▶ [Task brief] Please filter the entries for the word "density" and copy every line that has it.

-- Data follows --

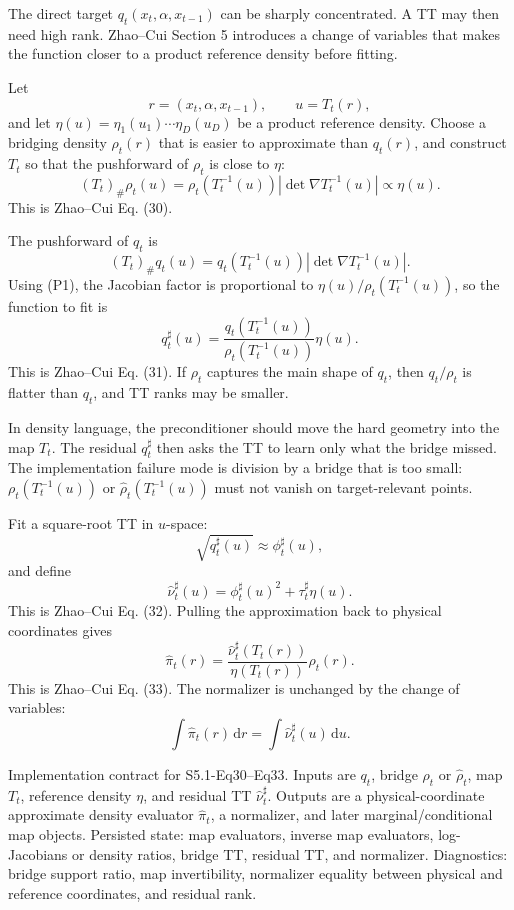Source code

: \documentclass[11pt]{article}
\newcommand{\dd}{\,\mathrm d}
\begin{document}
The direct target \(q_t(x_t,\alpha,x_{t-1})\) can be sharply concentrated.  A TT
may then need high rank.  Zhao--Cui Section 5 introduces a change of variables
that makes the function closer to a product reference density before fitting.

Let
\[
    r=(x_t,\alpha,x_{t-1}),\qquad u=T_t(r),
\]
and let \(\eta(u)=\eta_1(u_1)\cdots\eta_D(u_D)\) be a product reference density.
Choose a bridging density \(\rho_t(r)\) that is easier to approximate than
\(q_t(r)\), and construct \(T_t\) so that the pushforward of \(\rho_t\) is close
to \(\eta\):
\[
    (T_t)_\#\rho_t(u)
    =
    \rho_t(T_t^{-1}(u))
    \left|\det\nabla T_t^{-1}(u)\right|
    \propto
    \eta(u).
    \tag{P1}
\]
This is Zhao--Cui Eq. (30).

The pushforward of \(q_t\) is
\[
    (T_t)_\#q_t(u)
    =
    q_t(T_t^{-1}(u))
    \left|\det\nabla T_t^{-1}(u)\right|.
\]
Using (P1), the Jacobian factor is proportional to
\(\eta(u)/\rho_t(T_t^{-1}(u))\), so the function to fit is
\[
    q^\sharp_t(u)
    =
    \frac{q_t(T_t^{-1}(u))}
    {\rho_t(T_t^{-1}(u))}
    \eta(u).
    \tag{P2}
\]
This is Zhao--Cui Eq. (31).  If \(\rho_t\) captures the main shape of \(q_t\),
then \(q_t/\rho_t\) is flatter than \(q_t\), and TT ranks may be smaller.

In density language, the preconditioner should move the hard geometry into the
map \(T_t\).  The residual \(q_t^\sharp\) then asks the TT to learn only what
the bridge missed.  The implementation failure mode is division by a bridge
that is too small: \(\rho_t(T_t^{-1}(u))\) or \(\widehat\rho_t(T_t^{-1}(u))\)
must not vanish on target-relevant points.

Fit a square-root TT in \(u\)-space:
\[
    \sqrt{q^\sharp_t(u)}\approx \phi^\sharp_t(u),
\]
and define
\[
    \widehat\nu^\sharp_t(u)
    =
    \phi^\sharp_t(u)^2+\tau^\sharp_t\eta(u).
    \tag{P3}
\]
This is Zhao--Cui Eq. (32).  Pulling the approximation back to physical
coordinates gives
\[
    \widehat\pi_t(r)
    =
    \frac{\widehat\nu^\sharp_t(T_t(r))}
    {\eta(T_t(r))}
    \rho_t(r).
    \tag{P4}
\]
This is Zhao--Cui Eq. (33).  The normalizer is unchanged by the change of
variables:
\[
    \int \widehat\pi_t(r)\dd r
    =
    \int \widehat\nu^\sharp_t(u)\dd u.
    \tag{P5}
\]

Implementation contract for S5.1-Eq30--Eq33.  Inputs are \(q_t\), bridge
\(\rho_t\) or \(\widehat\rho_t\), map \(T_t\), reference density \(\eta\), and
residual TT \(\widehat\nu_t^\sharp\).  Outputs are a physical-coordinate
approximate density evaluator \(\widehat\pi_t\), a normalizer, and later
marginal/conditional map objects.  Persisted state: map evaluators, inverse map
evaluators, log-Jacobians or density ratios, bridge TT, residual TT, and
normalizer.  Diagnostics: bridge support ratio, map invertibility,
normalizer equality between physical and reference coordinates, and residual
rank.
\end{document}
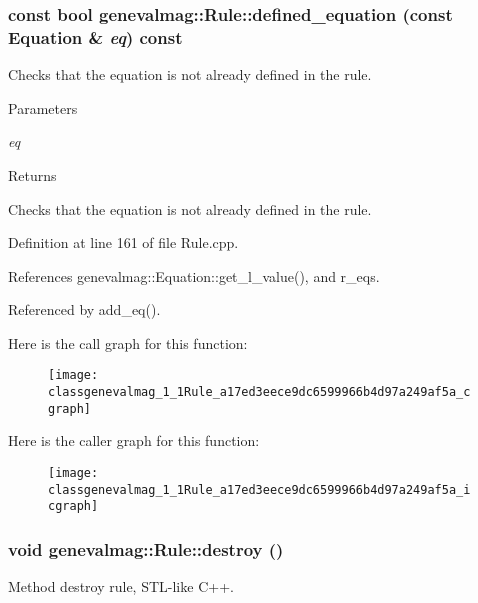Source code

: \hypertarget{classgenevalmag_1_1Rule_a17ed3eece9dc6599966b4d97a249af5a}{
\subsubsection[{defined\_\-equation}]{\setlength{\rightskip}{0pt plus 5cm}const bool genevalmag::Rule::defined\_\-equation (const {\bf Equation} \& {\em eq}) const}}
\label{classgenevalmag_1_1Rule_a17ed3eece9dc6599966b4d97a249af5a}
Checks that the equation is not already defined in the rule. 
\begin{DoxyParams}{Parameters}
\item[{\em eq}]\end{DoxyParams}
\begin{DoxyReturn}{Returns}

\end{DoxyReturn}
Checks that the equation is not already defined in the rule. 

Definition at line 161 of file Rule.cpp.



References genevalmag::Equation::get\_\-l\_\-value(), and r\_\-eqs.



Referenced by add\_\-eq().



Here is the call graph for this function:\nopagebreak
\begin{figure}[H]
\begin{center}
\leavevmode
\texttt{[image: classgenevalmag\_1\_1Rule\_a17ed3eece9dc6599966b4d97a249af5a\_cgraph]}
\end{center}
\end{figure}




Here is the caller graph for this function:\nopagebreak
\begin{figure}[H]
\begin{center}
\leavevmode
\texttt{[image: classgenevalmag\_1\_1Rule\_a17ed3eece9dc6599966b4d97a249af5a\_icgraph]}
\end{center}
\end{figure}


\hypertarget{classgenevalmag_1_1Rule_a9089d3054bc30429fa27800720980df1}{
\subsubsection[{destroy}]{\setlength{\rightskip}{0pt plus 5cm}void genevalmag::Rule::destroy ()}}
\label{classgenevalmag_1_1Rule_a9089d3054bc30429fa27800720980df1}
Method destroy rule, STL-\/like C++. 

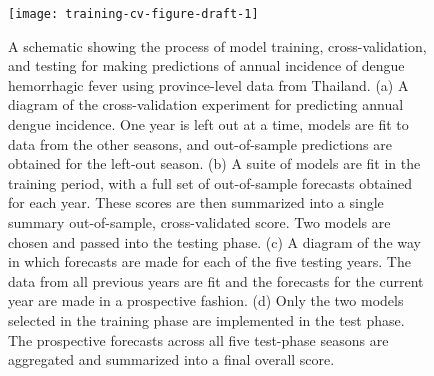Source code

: \documentclass[a4paper]{article}
\begin{document}
\begin{figure}[htbp]
\begin{center}
\texttt{[image: training-cv-figure-draft-1]}
\caption{A schematic showing the process of model training, cross-validation, and testing for making predictions of annual incidence of dengue hemorrhagic fever using province-level data from Thailand. 
(a) A diagram of the cross-validation experiment for predicting annual dengue incidence. One year is left out at a time, models are fit to data from the other seasons, and out-of-sample predictions are obtained for the left-out season. 
(b) A suite of models are fit in the training period, with a full set of out-of-sample forecasts obtained for each year. These scores are then summarized into a single summary out-of-sample, cross-validated score. Two models are chosen and passed into the testing phase.
(c) A diagram of the way in which forecasts are made for each of the five testing years. The data from all previous years are fit and the forecasts for the current year are made in a prospective fashion.
(d) Only the two models selected in the training phase are implemented in the test phase. The prospective forecasts across all five test-phase seasons are aggregated and summarized into a final overall score.
}
\label{fig:cv-schema}
\end{center}
\end{figure}


\end{document}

-- Data concluded --

▶ [Finished exercise]
that makes the function closer to a product reference density before fitting.
and let \(\eta(u)=\eta_1(u_1)\cdots\eta_D(u_D)\) be a product reference density.
Choose a bridging density \(\rho_t(r)\) that is easier to approximate than
In density language, the preconditioner should move the hard geometry into the
\(\rho_t\) or \(\widehat\rho_t\), map \(T_t\), reference density \(\eta\), and
approximate density evaluator \(\widehat\pi_t\), a normalizer, and later
evaluators, log-Jacobians or density ratios, bridge TT, residual TT, and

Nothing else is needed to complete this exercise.